— Ну не плачь, — улыбнулся он и попробовал вытереть согнутым пальцем слезу на ее щеке. — Еще вчера я даже не думал... Со мной никогда такого не было... Дороже тебя у меня никого.
— Ты не думай, ты хороший, — прошептала Маша. — Ты очень-очень хороший. Наверное, твоя жена будет самая счастливая.
— Что ты говоришь? — удивился Устинов. — Маня!
Но Маши уже не было рядом с ним. И невозможно было ее догнать. Устинов увидел своего друга, недоуменно глядевшего на него. Ковалевский стоял везде, со всех сторон, и, куда бы Михаил ни повернулся, он натыкался на его взгляд.
Вернувшись домой, Устинов скрылся от родителей на кухне. Но пришла мать, стала ходить от шкафа к плите, чем-то стучать. Он встал, хотел выйти.
— Я тебе сырнички приготовлю, — сказала она. — Я совсем выздоровела. Теперь все хорошо. Мы с папой помирились. Ты можешь завтра ехать.

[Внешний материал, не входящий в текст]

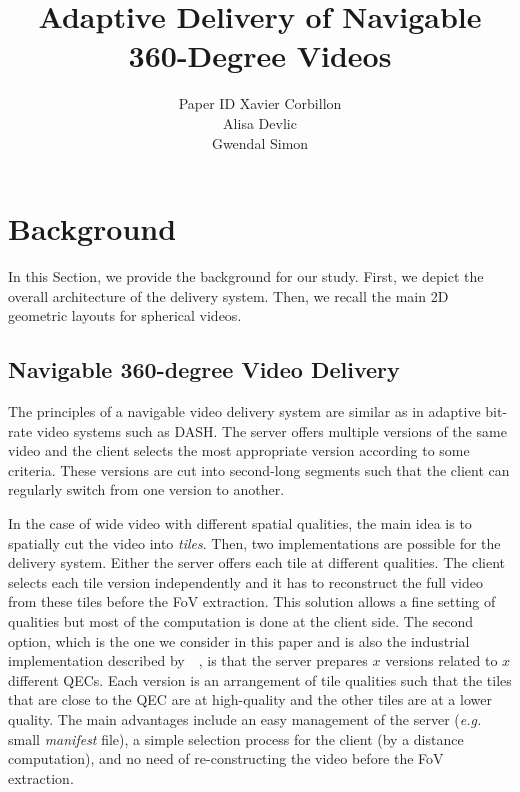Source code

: \documentclass{sig-alternate}
\title{Adaptive Delivery of Navigable 360-Degree Videos}
\author{ 
\alignauthor
\ifdoubleBlinded
        Paper ID 
\else
  Xavier Corbillon\\
  \affaddr{T\'{e}l\'{e}com Bretagne, IRISA, France}%
\alignauthor
  Alisa Devlic\\
  \affaddr{T\'{e}l\'{e}com Bretagne, IRISA, France}%
\alignauthor
  Gwendal Simon\\
  \affaddr{T\'{e}l\'{e}com Bretagne, IRISA, France}%
\fi
}
\renewcommand\citet[1]{\citeauthor{#1}~\cite{#1}} %
\begin{document}

\maketitle





\section{Background}

In this Section, we provide the background for our study.
First, we depict the overall architecture of the delivery system.
Then, we recall the main 2D geometric layouts for spherical videos.

\subsection{Navigable 360-degree Video Delivery}

The principles of a navigable video delivery system are similar as in adaptive bit-rate
video systems such as \ac{DASH}. The server offers multiple versions of the same video 
and the client
selects the most appropriate version according to some criteria. These versions 
are cut into second-long segments such that the client can regularly switch from one 
version to another.

In the case of wide video with different spatial qualities, the main idea is to spatially cut 
the video into \emph{tiles}.
Then, two implementations are possible for the delivery system. Either the server 
offers each tile at different qualities. The client selects each tile version independently 
and it has to reconstruct
the full video from these tiles before the \ac{FoV} extraction. This solution allows a 
fine setting of qualities but 
most of the computation is done at the client side. The second option, 
which is the one we consider in this paper and is also the industrial implementation described 
by~\citet{facebook}, is that
the server prepares $x$ versions related to $x$ different \acp{QEC}. Each version 
is an arrangement of tile
qualities such that the tiles that are close to the \ac{QEC} are at high-quality 
and the other tiles
are at a lower quality. The main advantages include an easy management of the server 
(\textit{e.g.} small \emph{manifest} file), a simple selection process for the client (by
a distance computation), and no need of re-constructing the video before the \ac{FoV} extraction.
\end{document}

— Я решил жениться, — признался он.
— Ой! — улыбнулась мать. — На ком же?
Устинов ответил ей.
— А Тарас? Она же с ним дружит? Ты шутишь?
— Шучу.
— Я так и подумала, — с облегчением произнесла мать. Мы с папой помирились, я его простила. Ты уже взрослый, сынок, и ему перед тобой очень стыдно. Пойди к нему в комнату, скажи, что завтра едешь в институт. Ему будет приятно. Ты знаешь, мы ведь любим тебя больше всех па свете.
— Завтра поеду, — согласился Устинов.
— Ну и правильно. Я сегодня ждала папу с работы и написала... ты только не смейся...
— Стишок?
— Принеси, он на столе. Покажи его папе.
В клетчатой ученической тетрадке круглыми буквами было написано:
Мать возвращалась к своей обычной жизни. Она всегда сочиняла к семейным праздникам и немного гордилась этой способностью. Цветы и деревья расцветали в ее стихах наперекор стуже и солнце вырывалось из-за туч. Отец хвалил все, что она писала, а Устинов чувствовал в ней какую-то скрытую силу, которая отличала ее от других.
Он еще раз прочитал стишок и вспомнил его. Кажется, пять назад читала его на своем дне рождения, смутив последней строчкой бабушку. «Как это можно? — удивилась бабушка. — Почему же ты потом останешься одна?» — «Но это же аллегория», — объяснил отец, и о стихах больше не говорили.
Отчего мать сказала, что написала их сегодня? Устинов почувствовал себя обманутым, словно она призналась ему: «Ты нам мешаешь, сынок. Мы сами во всем разберемся без тебя».
Однажды в редкую минуту душевной откровенности, когда супруги Валентина и Михаил Устиновы разговаривали друг о друге, Валентина призналась:
— Любовь — это неравенство. Обычно ты любишь себя, а я себя. И мы оба останемся со своим себялюбием. А если один начинает меньше любить себя ради другого — это и есть любовь. Меня обдает жаром, когда ты входишь.
— Не холодом? — улыбнулся Устинов.
— Холодом, когда в школе вызывали, а я не знала урока.
Они смеялись, вспоминали свою весну, и, хотя она уже прошла, они знали, что сейчас у них ясное широкое лето.
— Она хотела наказать Тараса, — сказала Валентина о Маше. — А ты, как дурачок, клюнул на женскую хитрость. Некоторые так даже замуж выходят, чтобы только отомстить.
Глава четвертая
Тарас Ковалевский и Михаил Устинов, прожив в столице четыре года, не ощущали себя ни столичными жителями, ни приезжими провинциалами, ни даже вольными студентами. Вообще непонятно, кем они себя ощущали.
В пустынных горах стояли два дома. Утром надо было спуститься вниз, преодолеть пятнадцать километров и укрыться в другом доме, где тебя готовили к будущему, которое становилось все загадочнее. И эти два дома, общежитие на окраине и институт на бульваре, разделенные городскими ущельями, теперь казались зыбкими опорами. В институтском скверике солнечный и теплый сентябрь сыпал на дорожки сухие кленовые листья. Но солнце уже все ниже и ниже наклоняло свой лоб, как будто давало понять появлявшимся в скверике молодым людям, что все в мире тревожно и естественно. А потом октябрь заплакал холодными слезами. Кто-то вспомнил приметы из народного календаря: «На покров до обеда осень, а после обеда зимушка-зима». Так пришла зима.